▶ _Required action_
Among the entries below, please show each line that carries the word "mnras".

Content starts

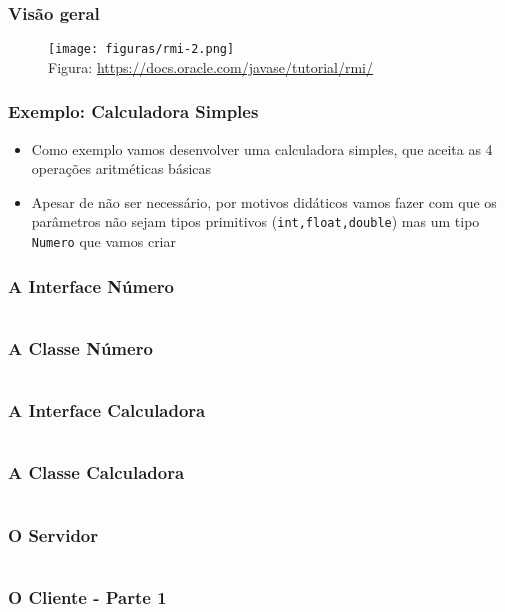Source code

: \documentclass[Ligatures=TeX,table,brazil,svgnames,usetotalslideindicator,comp
ress,10pt]{beamer}
\begin{document}
\begin{frame}
  \frametitle{Visão geral}
  \begin{figure}[ht]
    \centering
    \texttt{[image: figuras/rmi-2.png]}
    \\\tiny{Figura: \url{https://docs.oracle.com/javase/tutorial/rmi/}}
  \end{figure}

\end{frame}


\begin{frame}
  \frametitle{Exemplo: Calculadora Simples}
  \begin{itemize}
  \item Como exemplo vamos desenvolver uma calculadora simples, que
    aceita as 4 operações aritméticas básicas
  \item Apesar de não ser necessário, por motivos didáticos vamos
    fazer com que os parâmetros não sejam tipos primitivos
    (\texttt{int,float,double}) mas um tipo \texttt{Numero} que vamos
    criar
  \end{itemize}

\end{frame}

\begin{frame}
  \frametitle{A Interface Número}
  \inputminted[linenos]{java}{Codigo/Aula02/Numero.java}
\end{frame}

\begin{frame}
  \frametitle{A Classe Número}
  \inputminted[linenos]{java}{Codigo/Aula02/NumeroImpl.java}
\end{frame}

\begin{frame}
  \frametitle{A Interface Calculadora}
  \inputminted[linenos]{java}{Codigo/Aula02/Calculadora.java}
\end{frame}

\begin{frame}
  \frametitle{A Classe Calculadora}
  {\footnotesize
    \inputminted[linenos]{java}{Codigo/Aula02/CalculadoraImpl.java}
    }
\end{frame}

\begin{frame}
  \frametitle{O Servidor}
  {\footnotesize
    \inputminted[linenos]{java}{Codigo/Aula02/ServidorCalculadora.java}
    }
\end{frame}

\begin{frame}
  \frametitle{O Cliente - Parte 1}
  {\footnotesize
    \inputminted[linenos, firstline=1,
    lastline=14]{java}{Codigo/Aula02/ClienteCalculadora.java}
  }
\end{frame}
\end{document}
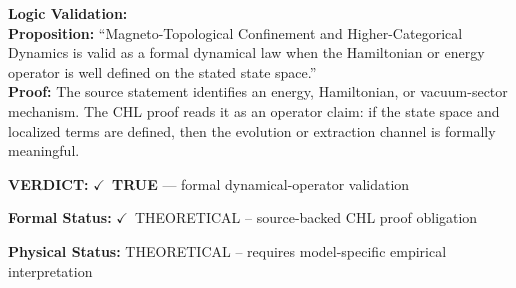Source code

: \textbf{Logic Validation:}\\
\textbf{Proposition:} ``Magneto-Topological Confinement and Higher-Categorical Dynamics is valid as a formal
dynamical law when the Hamiltonian or energy operator is well defined on the stated
state space.''\\
\textbf{Proof:} The source statement identifies an energy, Hamiltonian, or vacuum-sector mechanism. The
CHL proof reads it as an operator claim: if the state space and localized terms are
defined, then the evolution or extraction channel is formally meaningful.

\textbf{VERDICT:} \ensuremath{\checkmark}\ \textbf{TRUE} --- formal dynamical-operator validation

\textbf{Formal Status:} \ensuremath{\checkmark}\ THEORETICAL -- source-backed CHL proof obligation

\textbf{Physical Status:} THEORETICAL -- requires model-specific empirical interpretation
\par\vspace{0.45em}
\par
\ifTZPDarkEdition
{}
\fi
\endgroup
\endgroup
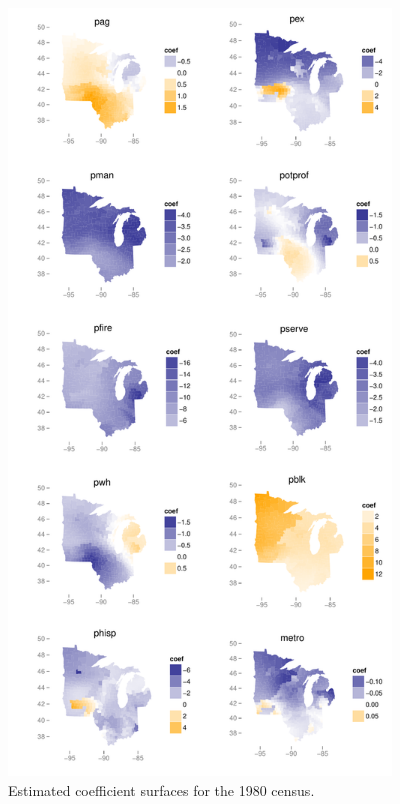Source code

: 	\begin{figure}
		\begin{center}
			\includegraphics[height=8in]{../../figures/poverty/1980.linear.coefficients.pdf}
			\caption{Estimated coefficient surfaces for the 1980 census.\label{fig:census-coefs-1980}}
		\end{center}
	\end{figure}
	

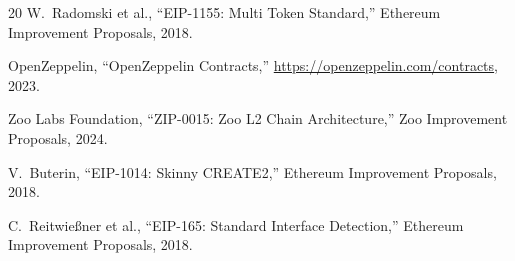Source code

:\documentclass[11pt,letterpaper]{article}
\begin{document}
\begin{thebibliography}{20}
W.~Radomski et al., ``EIP-1155: Multi Token Standard,'' Ethereum Improvement Proposals, 2018.

OpenZeppelin, ``OpenZeppelin Contracts,'' \url{https://openzeppelin.com/contracts}, 2023.

Zoo Labs Foundation, ``ZIP-0015: Zoo L2 Chain Architecture,'' Zoo Improvement Proposals, 2024.

V.~Buterin, ``EIP-1014: Skinny CREATE2,'' Ethereum Improvement Proposals, 2018.

C.~Reitwie{\ss}ner et al., ``EIP-165: Standard Interface Detection,'' Ethereum Improvement Proposals, 2018.

\end{thebibliography}
\end{document}
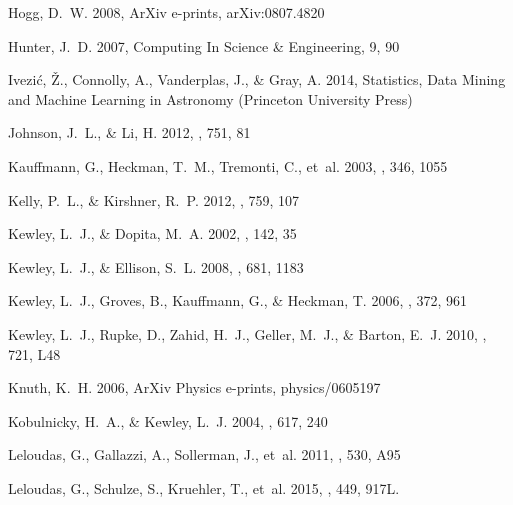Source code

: \documentclass{emulateapj}
\begin{document}
\begin{thebibliography}{}
{Hogg}, D.~W. 2008, ArXiv e-prints, arXiv:0807.4820

Hunter, J.~D. 2007, Computing In Science \& Engineering, 9, 90

{Ivezi{\'c}}, {\v Z}., {Connolly}, A., {Vanderplas}, J., \& {Gray}, A. 2014,
  Statistics, Data Mining and Machine Learning in Astronomy (Princeton
  University Press)

{Johnson}, J.~L., \& {Li}, H. 2012, \apj, 751, 81

{Kauffmann}, G., {Heckman}, T.~M., {Tremonti}, C., {et~al.} 2003, \mnras, 346,
  1055

{Kelly}, P.~L., \& {Kirshner}, R.~P. 2012, \apj, 759, 107

{Kewley}, L.~J., \& {Dopita}, M.~A. 2002, \apjs, 142, 35

{Kewley}, L.~J., \& {Ellison}, S.~L. 2008, \apj, 681, 1183

{Kewley}, L.~J., {Groves}, B., {Kauffmann}, G., \& {Heckman}, T. 2006, \mnras,
  372, 961

{Kewley}, L.~J., {Rupke}, D., {Zahid}, H.~J., {Geller}, M.~J., \& {Barton},
  E.~J. 2010, \apjl, 721, L48

{Knuth}, K.~H. 2006, ArXiv Physics e-prints, physics/0605197

{Kobulnicky}, H.~A., \& {Kewley}, L.~J. 2004, \apj, 617, 240

{Leloudas}, G., {Gallazzi}, A., {Sollerman}, J., {et~al.} 2011, \aap, 530, A95

{Leloudas}, G., {Schulze}, S., {Kruehler}, T., {et~al.} 2015, \mnras, 449, 917L. 


\end{thebibliography}
\end{document}
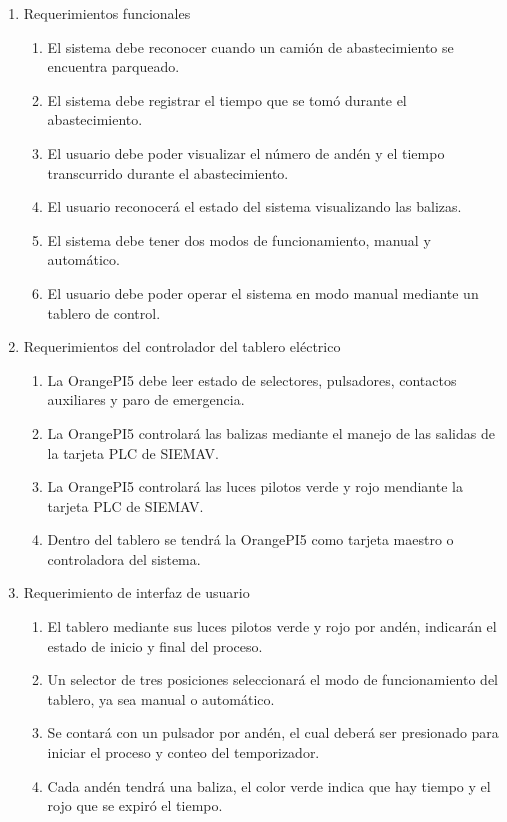 \documentclass[
11pt, %
]{charter}
\begin{document}
\begin{enumerate}
	\item Requerimientos funcionales
		\begin{enumerate}
			\item El sistema debe reconocer cuando un camión de abastecimiento se encuentra parqueado.
			\item El sistema debe registrar el tiempo que se tomó durante el abastecimiento.
			\item El usuario debe poder visualizar el número de andén y el tiempo transcurrido durante el abastecimiento.
			\item El usuario reconocerá el estado del sistema visualizando las balizas.
			\item El sistema debe tener dos modos de funcionamiento, manual y automático.
			\item El usuario debe poder operar el sistema en modo manual mediante un tablero de control.
		\end{enumerate}
	\item Requerimientos del controlador del tablero eléctrico
		\begin{enumerate}
			\item La OrangePI5 debe leer estado de selectores, pulsadores, contactos auxiliares y paro de emergencia.
			\item La OrangePI5 controlará las balizas mediante el manejo de las salidas de la tarjeta PLC de SIEMAV.
			\item La OrangePI5 controlará las luces pilotos verde y rojo mendiante la tarjeta PLC de SIEMAV.
			\item Dentro del tablero se tendrá la OrangePI5 como tarjeta maestro o controladora del sistema.
		\end{enumerate}
	\item Requerimiento de interfaz de usuario
		\begin{enumerate}
			\item El tablero mediante sus luces pilotos verde y rojo por andén, indicarán el estado de inicio y final del proceso.
			\item Un selector de tres posiciones seleccionará el modo de funcionamiento del tablero, ya sea manual o automático.
			\item Se contará con un pulsador por andén, el cual deberá ser presionado para iniciar el proceso y conteo del temporizador.
			\item Cada andén tendrá una baliza, el color verde indica que hay tiempo y el rojo que se expiró el tiempo.

\end{enumerate}
\end{enumerate}
\end{document}
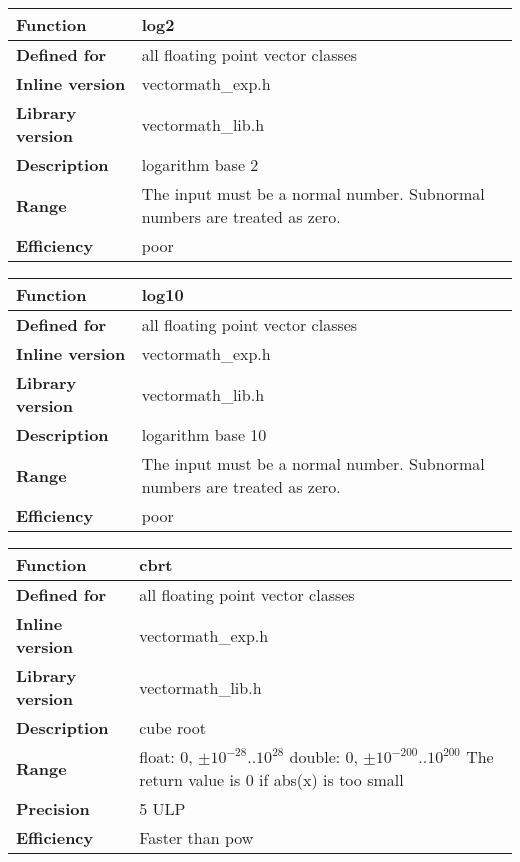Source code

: \documentclass[vcl_manual.tex]{subfiles}
\begin{document}
\begin{tabular}{|p{30mm}|p{120mm}|}
\hline
\bfseries Function & log2 \\ \hline
\bfseries Defined for & all floating point vector classes \\ \hline
\bfseries Inline version & vectormath\_exp.h \\ \hline
\bfseries Library version & vectormath\_lib.h \\ \hline
\bfseries Description & logarithm base 2  \\ \hline
\bfseries Range & The input must be a normal number. Subnormal numbers are treated as zero. \\ \hline
\bfseries Efficiency & poor \\ \hline
\end{tabular}


\begin{tabular}{|p{30mm}|p{120mm}|}
\hline
\bfseries Function & log10 \\ \hline
\bfseries Defined for & all floating point vector classes \\ \hline
\bfseries Inline version & vectormath\_exp.h \\ \hline
\bfseries Library version & vectormath\_lib.h \\ \hline
\bfseries Description & logarithm base 10  \\ \hline
\bfseries Range & The input must be a normal number. Subnormal numbers are treated as zero. \\ \hline
\bfseries Efficiency & poor \\ \hline
\end{tabular}

\label{cbrt}
\begin{tabular}{|p{30mm}|p{120mm}|}
\hline
\bfseries Function & cbrt \\ \hline
\bfseries Defined for & all floating point vector classes \\ \hline
\bfseries Inline version & vectormath\_exp.h \\ \hline
\bfseries Library version & vectormath\_lib.h \\ \hline
\bfseries Description & cube root  \\ \hline
\bfseries Range & float: 0, $\pm 10^{-28} ..{}  10^{28}$ \newline
                  double: 0, $\pm 10^{-200} ..{}  10^{200}$ \newline
                  The return value is 0 if abs(x) is too small \\ \hline
\bfseries Precision & 5 ULP \\ \hline                  
\bfseries Efficiency & Faster than pow \\ \hline
\end{tabular}
\end{document}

Content ends

▶ _Final answer_
{Kauffmann}, G., {Heckman}, T.~M., {Tremonti}, C., {et~al.} 2003, \mnras, 346,
{Kewley}, L.~J., {Groves}, B., {Kauffmann}, G., \& {Heckman}, T. 2006, \mnras,
{Leloudas}, G., {Schulze}, S., {Kruehler}, T., {et~al.} 2015, \mnras, 449, 917L. 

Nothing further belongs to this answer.